··· The data
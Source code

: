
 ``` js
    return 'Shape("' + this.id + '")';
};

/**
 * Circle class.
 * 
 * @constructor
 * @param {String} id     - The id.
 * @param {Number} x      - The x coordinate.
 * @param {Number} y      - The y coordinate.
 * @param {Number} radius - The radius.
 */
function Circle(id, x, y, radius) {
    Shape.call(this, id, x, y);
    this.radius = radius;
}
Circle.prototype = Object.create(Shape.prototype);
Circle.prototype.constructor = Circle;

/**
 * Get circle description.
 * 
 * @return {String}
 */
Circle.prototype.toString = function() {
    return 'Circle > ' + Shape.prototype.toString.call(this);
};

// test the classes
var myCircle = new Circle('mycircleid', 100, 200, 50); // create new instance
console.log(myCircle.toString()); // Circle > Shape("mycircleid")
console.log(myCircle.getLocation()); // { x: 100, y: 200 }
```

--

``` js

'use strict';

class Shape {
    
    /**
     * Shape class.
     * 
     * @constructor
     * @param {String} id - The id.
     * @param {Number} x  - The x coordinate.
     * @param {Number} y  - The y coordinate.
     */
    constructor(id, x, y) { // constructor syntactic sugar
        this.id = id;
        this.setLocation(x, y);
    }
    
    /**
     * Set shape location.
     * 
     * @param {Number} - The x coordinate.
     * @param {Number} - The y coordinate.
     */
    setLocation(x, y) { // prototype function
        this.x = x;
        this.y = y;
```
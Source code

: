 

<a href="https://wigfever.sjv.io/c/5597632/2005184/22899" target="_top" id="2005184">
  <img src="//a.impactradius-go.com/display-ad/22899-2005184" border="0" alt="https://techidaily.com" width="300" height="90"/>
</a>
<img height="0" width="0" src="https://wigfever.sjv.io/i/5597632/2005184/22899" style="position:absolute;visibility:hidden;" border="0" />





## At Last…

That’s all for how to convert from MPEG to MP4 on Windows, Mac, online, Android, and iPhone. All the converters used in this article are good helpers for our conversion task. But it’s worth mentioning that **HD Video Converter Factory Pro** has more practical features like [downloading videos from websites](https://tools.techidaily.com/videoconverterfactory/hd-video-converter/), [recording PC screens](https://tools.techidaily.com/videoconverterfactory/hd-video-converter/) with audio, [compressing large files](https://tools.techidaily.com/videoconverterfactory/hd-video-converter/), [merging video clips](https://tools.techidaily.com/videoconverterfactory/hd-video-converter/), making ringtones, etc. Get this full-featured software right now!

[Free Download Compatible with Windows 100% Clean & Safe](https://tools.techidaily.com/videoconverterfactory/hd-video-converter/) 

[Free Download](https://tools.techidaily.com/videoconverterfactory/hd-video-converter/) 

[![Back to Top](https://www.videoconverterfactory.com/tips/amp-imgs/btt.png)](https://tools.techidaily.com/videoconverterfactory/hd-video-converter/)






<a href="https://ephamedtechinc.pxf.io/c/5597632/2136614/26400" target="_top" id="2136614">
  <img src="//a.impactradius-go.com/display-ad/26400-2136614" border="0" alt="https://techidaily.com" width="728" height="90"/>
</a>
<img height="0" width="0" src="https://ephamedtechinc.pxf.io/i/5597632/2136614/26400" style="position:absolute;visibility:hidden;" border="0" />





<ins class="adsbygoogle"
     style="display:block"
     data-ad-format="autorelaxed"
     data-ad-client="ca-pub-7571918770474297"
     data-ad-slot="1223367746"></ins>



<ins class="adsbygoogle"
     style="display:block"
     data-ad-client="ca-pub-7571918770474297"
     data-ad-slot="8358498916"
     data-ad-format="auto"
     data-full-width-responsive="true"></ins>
······
What you need to do
Each of the entries above should be written out again exactly.

Reply
Source code

:
 ``` js
    return 'Shape("' + this.id + '")';
};

/**
 * Circle class.
 * 
 * @constructor
 * @param {String} id     - The id.
 * @param {Number} x      - The x coordinate.
 * @param {Number} y      - The y coordinate.
 * @param {Number} radius - The radius.
 */
function Circle(id, x, y, radius) {
    Shape.call(this, id, x, y);
    this.radius = radius;
}
Circle.prototype = Object.create(Shape.prototype);
Circle.prototype.constructor = Circle;

/**
 * Get circle description.
 * 
 * @return {String}
 */
Circle.prototype.toString = function() {
    return 'Circle > ' + Shape.prototype.toString.call(this);
};

// test the classes
var myCircle = new Circle('mycircleid', 100, 200, 50); // create new instance
console.log(myCircle.toString()); // Circle > Shape("mycircleid")
console.log(myCircle.getLocation()); // { x: 100, y: 200 }
```

--

``` js

'use strict';

class Shape {
    
    /**
     * Shape class.
     * 
     * @constructor
     * @param {String} id - The id.
     * @param {Number} x  - The x coordinate.
     * @param {Number} y  - The y coordinate.
     */
    constructor(id, x, y) { // constructor syntactic sugar
        this.id = id;
        this.setLocation(x, y);
    }
    
    /**
     * Set shape location.
     * 
     * @param {Number} - The x coordinate.
     * @param {Number} - The y coordinate.
     */
    setLocation(x, y) { // prototype function
        this.x = x;
        this.y = y;
```
Source code

: 

<a href="https://wigfever.sjv.io/c/5597632/2005184/22899" target="_top" id="2005184">
  <img src="//a.impactradius-go.com/display-ad/22899-2005184" border="0" alt="https://techidaily.com" width="300" height="90"/>
</a>
<img height="0" width="0" src="https://wigfever.sjv.io/i/5597632/2005184/22899" style="position:absolute;visibility:hidden;" border="0" />





## At Last…

That’s all for how to convert from MPEG to MP4 on Windows, Mac, online, Android, and iPhone. All the converters used in this article are good helpers for our conversion task. But it’s worth mentioning that **HD Video Converter Factory Pro** has more practical features like [downloading videos from websites](https://tools.techidaily.com/videoconverterfactory/hd-video-converter/), [recording PC screens](https://tools.techidaily.com/videoconverterfactory/hd-video-converter/) with audio, [compressing large files](https://tools.techidaily.com/videoconverterfactory/hd-video-converter/), [merging video clips](https://tools.techidaily.com/videoconverterfactory/hd-video-converter/), making ringtones, etc. Get this full-featured software right now!

[Free Download Compatible with Windows 100% Clean & Safe](https://tools.techidaily.com/videoconverterfactory/hd-video-converter/) 

[Free Download](https://tools.techidaily.com/videoconverterfactory/hd-video-converter/) 

[![Back to Top](https://www.videoconverterfactory.com/tips/amp-imgs/btt.png)](https://tools.techidaily.com/videoconverterfactory/hd-video-converter/)






<a href="https://ephamedtechinc.pxf.io/c/5597632/2136614/26400" target="_top" id="2136614">
  <img src="//a.impactradius-go.com/display-ad/26400-2136614" border="0" alt="https://techidaily.com" width="728" height="90"/>
</a>
<img height="0" width="0" src="https://ephamedtechinc.pxf.io/i/5597632/2136614/26400" style="position:absolute;visibility:hidden;" border="0" />





<ins class="adsbygoogle"
     style="display:block"
     data-ad-format="autorelaxed"
     data-ad-client="ca-pub-7571918770474297"
     data-ad-slot="1223367746"></ins>



<ins class="adsbygoogle"
     style="display:block"
     data-ad-client="ca-pub-7571918770474297"
     data-ad-slot="8358498916"
     data-ad-format="auto"
     data-full-width-responsive="true"></ins>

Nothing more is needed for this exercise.